▶ **Task item**
Please transcribe the lines below exactly, and leave every image behind.

Plain-text document sources:
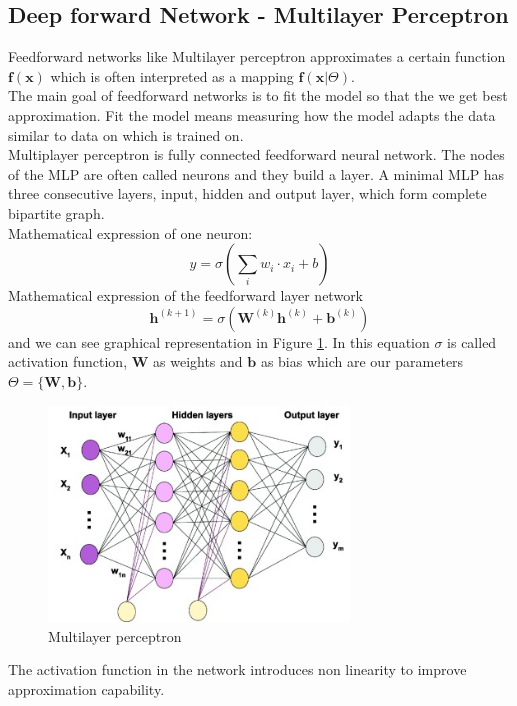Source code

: \subsection{Deep forward Network - Multilayer Perceptron }
Feedforward networks like Multilayer perceptron approximates a certain function $\mathbf{f(\mathbf{x})}$ which is often interpreted as a mapping $\mathbf{f}(\mathbf{x}|\Theta)$.\\
The main goal of feedforward networks is to fit the model so that the we get best approximation. Fit the model means measuring how the model adapts the data similar to data on which is trained on.\\
Multiplayer perceptron is fully connected feedforward neural network. The nodes of the MLP are often called neurons and they build a layer. A minimal MLP has three consecutive layers, input, hidden and output layer, which form complete bipartite graph.\\
Mathematical expression of one neuron:
\begin{equation}
	y = \sigma(\sum_i{w_i \cdot x_i} + b) 
\end{equation}
Mathematical expression of the feedforward layer network
\begin{equation}
	\mathbf{h}^{(k+1)} =\sigma\left(\mathbf{W}^{(k)}\mathbf{h}^{(k)} + \mathbf{b}^{(k)}\right)
\end{equation} and we can see graphical representation in Figure  \ref{mlp}.
In this equation $\sigma$ is called activation function, 
$\mathbf{W}$ as weights and $\mathbf{b}$ as bias which are our parameters $\Theta =\{\mathbf{W},\mathbf{b}\}$.\\
\begin{figure}[h!]
	\centering\includegraphics[width=8cm]{chapters/chapter2/mlp}
	\caption{Multilayer perceptron\cite{mlppic}}
	\label{mlp}
\end{figure}
The activation function in the network introduces non linearity to improve approximation capability.\\
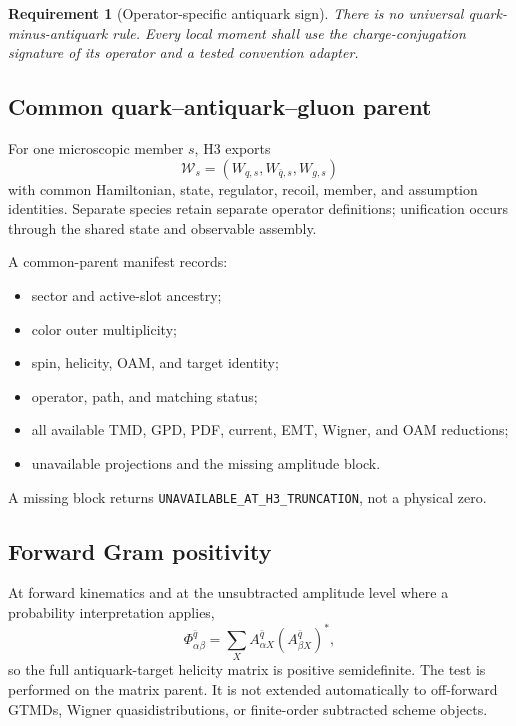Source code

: \documentclass[11pt]{article}
\newtheorem{requirement}[definition]{Requirement}
\newcommand{\cW}{\mathcal W}
\begin{document}
\begin{requirement}[Operator-specific antiquark sign]
There is no universal quark-minus-antiquark rule.  Every local moment shall use
the charge-conjugation signature of its operator and a tested convention
adapter.
\end{requirement}

\subsection{Common quark--antiquark--gluon parent}

For one microscopic member \(s\), H3 exports
\begin{equation}
 \cW_s
 =
 \left(
 W_{q,s},W_{\bar q,s},W_{g,s}
 \right)
 \label{eq:common-parent-vector}
\end{equation}
with common Hamiltonian, state, regulator, recoil, member, and assumption
identities.  Separate species retain separate operator definitions; unification
occurs through the shared state and observable assembly.

A common-parent manifest records:
\begin{itemize}
 \item sector and active-slot ancestry;
 \item color outer multiplicity;
 \item spin, helicity, OAM, and target identity;
 \item operator, path, and matching status;
 \item all available TMD, GPD, PDF, current, EMT, Wigner, and OAM reductions;
 \item unavailable projections and the missing amplitude block.
\end{itemize}
A missing block returns \texttt{UNAVAILABLE\_AT\_H3\_TRUNCATION}, not a
physical zero.

\subsection{Forward Gram positivity}

At forward kinematics and at the unsubtracted amplitude level where a
probability interpretation applies,
\begin{equation}
 \Phi_{\alpha\beta}^{\bar q}
 =\sum_X A_{\alpha X}^{\bar q}
 \left(A_{\beta X}^{\bar q}\right)^*,
\end{equation}
so the full antiquark-target helicity matrix is positive semidefinite.  The
test is performed on the matrix parent.  It is not extended automatically to
off-forward GTMDs, Wigner quasidistributions, or finite-order subtracted
scheme objects.
\end{document}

▶ **Output**
Source code

: \subsection{Deep forward Network - Multilayer Perceptron }
Feedforward networks like Multilayer perceptron approximates a certain function $\mathbf{f(\mathbf{x})}$ which is often interpreted as a mapping $\mathbf{f}(\mathbf{x}|\Theta)$.\\
The main goal of feedforward networks is to fit the model so that the we get best approximation. Fit the model means measuring how the model adapts the data similar to data on which is trained on.\\
Multiplayer perceptron is fully connected feedforward neural network. The nodes of the MLP are often called neurons and they build a layer. A minimal MLP has three consecutive layers, input, hidden and output layer, which form complete bipartite graph.\\
Mathematical expression of one neuron:
\begin{equation}
	y = \sigma(\sum_i{w_i \cdot x_i} + b) 
\end{equation}
Mathematical expression of the feedforward layer network
\begin{equation}
	\mathbf{h}^{(k+1)} =\sigma\left(\mathbf{W}^{(k)}\mathbf{h}^{(k)} + \mathbf{b}^{(k)}\right)
\end{equation} and we can see graphical representation in Figure  \ref{mlp}.
In this equation $\sigma$ is called activation function, 
$\mathbf{W}$ as weights and $\mathbf{b}$ as bias which are our parameters $\Theta =\{\mathbf{W},\mathbf{b}\}$.\\
\begin{figure}[h!]
	\centering\includegraphics[width=8cm]{chapters/chapter2/mlp}
	\caption{Multilayer perceptron\cite{mlppic}}
	\label{mlp}
\end{figure}
The activation function in the network introduces non linearity to improve approximation capability.\\
Source code

: \documentclass[11pt]{article}
\newtheorem{requirement}[definition]{Requirement}
\newcommand{\cW}{\mathcal W}
\begin{document}
\begin{requirement}[Operator-specific antiquark sign]
There is no universal quark-minus-antiquark rule.  Every local moment shall use
the charge-conjugation signature of its operator and a tested convention
adapter.
\end{requirement}

\subsection{Common quark--antiquark--gluon parent}

For one microscopic member \(s\), H3 exports
\begin{equation}
 \cW_s
 =
 \left(
 W_{q,s},W_{\bar q,s},W_{g,s}
 \right)
 \label{eq:common-parent-vector}
\end{equation}
with common Hamiltonian, state, regulator, recoil, member, and assumption
identities.  Separate species retain separate operator definitions; unification
occurs through the shared state and observable assembly.

A common-parent manifest records:
\begin{itemize}
 \item sector and active-slot ancestry;
 \item color outer multiplicity;
 \item spin, helicity, OAM, and target identity;
 \item operator, path, and matching status;
 \item all available TMD, GPD, PDF, current, EMT, Wigner, and OAM reductions;
 \item unavailable projections and the missing amplitude block.
\end{itemize}
A missing block returns \texttt{UNAVAILABLE\_AT\_H3\_TRUNCATION}, not a
physical zero.

\subsection{Forward Gram positivity}

At forward kinematics and at the unsubtracted amplitude level where a
probability interpretation applies,
\begin{equation}
 \Phi_{\alpha\beta}^{\bar q}
 =\sum_X A_{\alpha X}^{\bar q}
 \left(A_{\beta X}^{\bar q}\right)^*,
\end{equation}
so the full antiquark-target helicity matrix is positive semidefinite.  The
test is performed on the matrix parent.  It is not extended automatically to
off-forward GTMDs, Wigner quasidistributions, or finite-order subtracted
scheme objects.
\end{document}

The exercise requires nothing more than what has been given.